LA
RELIGIÓN DE LA INFORMÁTICA
Desde luego, el gran
problema ético de nuestro mundo, y con el que por cierto ha muerto Malraux en
la boca, sigue siendo el de la libertad, el de la posibilidad de ser hombres.
Quizá como nunca las mediocres, pequeñas y rígidas ortodoxias de infinitas
ideologías absolutas siguen cercándonos o nos tienen ya en sus fauces. Parece
que este hombre de la civilización tecnológica de este final de centuria
necesita más que otro cualquiera creer en algo de modo fanático y absoluto para
sentirse seguro, hacer luego «apostolado», y al final, si es preciso,
pedir también inquisitoriales cuentas a los demás sobre su incredulidad o su
diferencia de credo. Seguramente no debemos engañamos bajo denominaciones
políticas o incluso científicas, lo que estamos viendo en nuestro derredor y
sintiendo en nuestra carne es una guerra religiosa y todas esas ortodoxias
buscan nuestra alma. Hasta los ordenadores la buscan, si es que no la tienen ya
entre sus garras.
El problema ético que
suscitan la cuestión de los «tests» o esta otra cuestión de los ordenadores no tiene,
desde luego, el sensacionalismo ni la teatralidad de otras cuestiones como la
violencia o la dictadura o la explotación económica y la servidumbre
descaradas, pero llevan todo esto en su entraña o lo están actuando ya. Por lo
pronto, un ordenador, excepto para quienes determinan su utilización y preparan
sus programas, es sólo «un dictador mecánico» que hace de ellos puros ejecutantes sin posibilidad
alguna de apreciación personal. Este «dictador», tan costoso además,
exige una atención de 24 horas cada día y servidores de algún elevado
coeficiente intelectual con lo que como han escrito los responsables del «Movimiento de dirigentes, ingenieros y cuadros
cristianos» de Francia «las tensiones corren el riesgo de crecer entre
los miembros de la sociedad y la élite está destinada a un desarrollo
intelectual sin precedentes. Y esas tensiones serán tanto más fuertes cuanto
que las necesidades de cumplimiento como hombres de los ejecutantes y el
control de poder ejercido por la élite no recibirá ninguna satisfacción
automática».
Añádase a esto, por
ejemplo, que quienes pueden disponer de un ordenador se irán distanciando
abismalmente de quienes no pueden y que una cosa así ocurre también en el plano
internacional y de manera muy concreta y alarmante en la elaboración del
armamento moderno.
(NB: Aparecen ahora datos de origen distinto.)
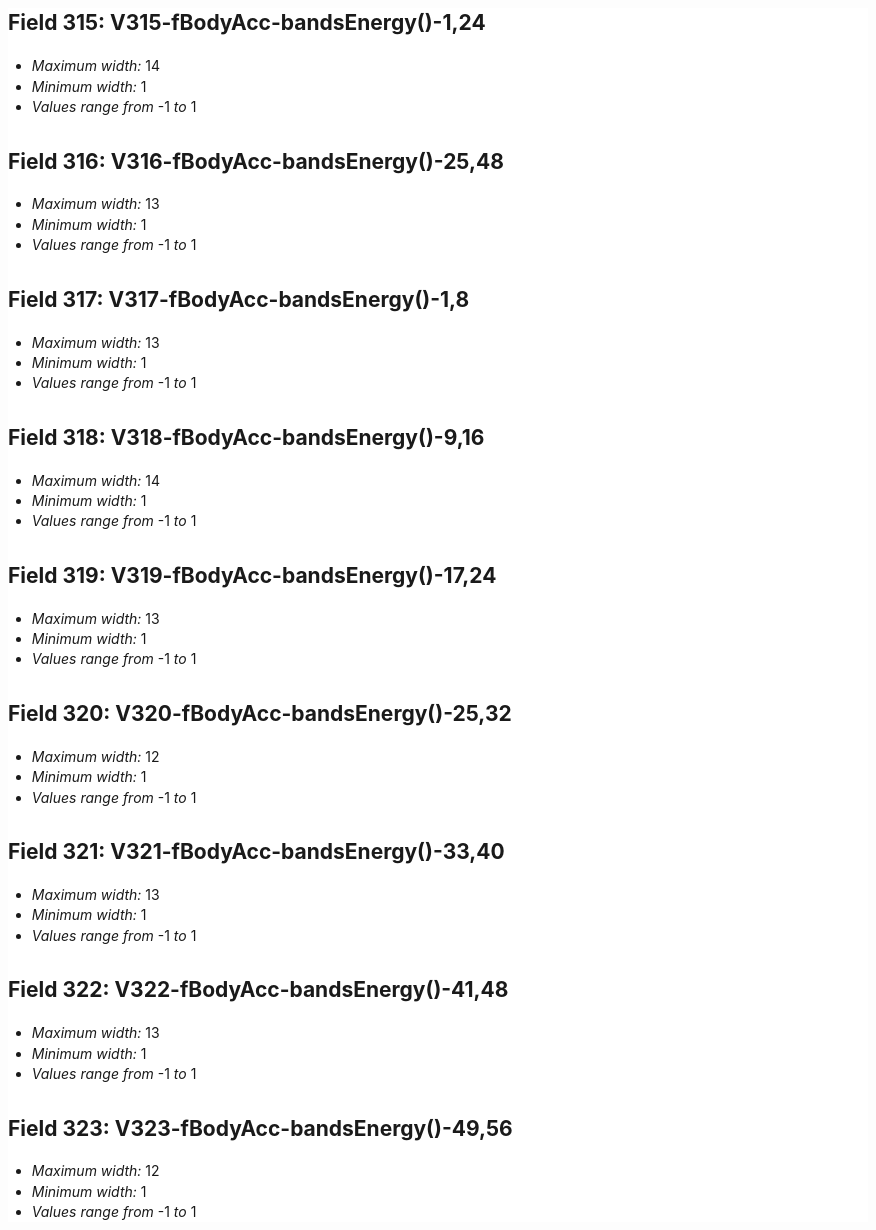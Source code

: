 ## Field 315: V315-fBodyAcc-bandsEnergy()-1,24
+ _Maximum width:_ 14
+ _Minimum width:_ 1
+ _Values range from_ -1 _to_ 1

## Field 316: V316-fBodyAcc-bandsEnergy()-25,48
+ _Maximum width:_ 13
+ _Minimum width:_ 1
+ _Values range from_ -1 _to_ 1

## Field 317: V317-fBodyAcc-bandsEnergy()-1,8
+ _Maximum width:_ 13
+ _Minimum width:_ 1
+ _Values range from_ -1 _to_ 1

## Field 318: V318-fBodyAcc-bandsEnergy()-9,16
+ _Maximum width:_ 14
+ _Minimum width:_ 1
+ _Values range from_ -1 _to_ 1

## Field 319: V319-fBodyAcc-bandsEnergy()-17,24
+ _Maximum width:_ 13
+ _Minimum width:_ 1
+ _Values range from_ -1 _to_ 1

## Field 320: V320-fBodyAcc-bandsEnergy()-25,32
+ _Maximum width:_ 12
+ _Minimum width:_ 1
+ _Values range from_ -1 _to_ 1

## Field 321: V321-fBodyAcc-bandsEnergy()-33,40
+ _Maximum width:_ 13
+ _Minimum width:_ 1
+ _Values range from_ -1 _to_ 1

## Field 322: V322-fBodyAcc-bandsEnergy()-41,48
+ _Maximum width:_ 13
+ _Minimum width:_ 1
+ _Values range from_ -1 _to_ 1

## Field 323: V323-fBodyAcc-bandsEnergy()-49,56
+ _Maximum width:_ 12
+ _Minimum width:_ 1
+ _Values range from_ -1 _to_ 1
Pero, sobre todo, hay que pensar en que el ordenador
racionaliza todo -incluso los dramas humanos - y que la historia de cada hombre
queda inscrita en unas pocas cifras-clave constituyendo de este modo un fichero
sin precedentes a disposición de un Hitler un Stalin a niveles mundiales y
hasta cósmicos que hasta ayer mismo podrían parecer sueños de ciencia-ficción,
pero que hoy presentimos demasiado como para bromear con ello. ¿Acaso la IBM,
pongamos por caso, que tantos ordenadores ha programado para el mundo entero no
dispone de un cúmulo de informaciones con las que nadie podría sonar siquiera
en controlar? ¿Acaso no la convierte en una multinacional muy «sui generis»,
en un poder «sabelotodo»? Si no es así, tenemos que
alegramos de ello; pero mañana puede ser así. ¿Acaso el ordenador no es un mito
vivo más poderoso para mover montañas que la fe de las religiones? «Embarcados en una aventura científica que nadie
domina perfectamente -dice un grupo de muy lucidos especialistas en
Informática-, pero que ofrece a todos posibilidades y riesgos no podemos
tomar decisiones sin consecuencias para la vida de otros ni esquivarlas
consecuencias de las decisiones de otros.»
¿Y en el orden
específicamente religioso? Monsieur Pascal, que con su «máquina matemática»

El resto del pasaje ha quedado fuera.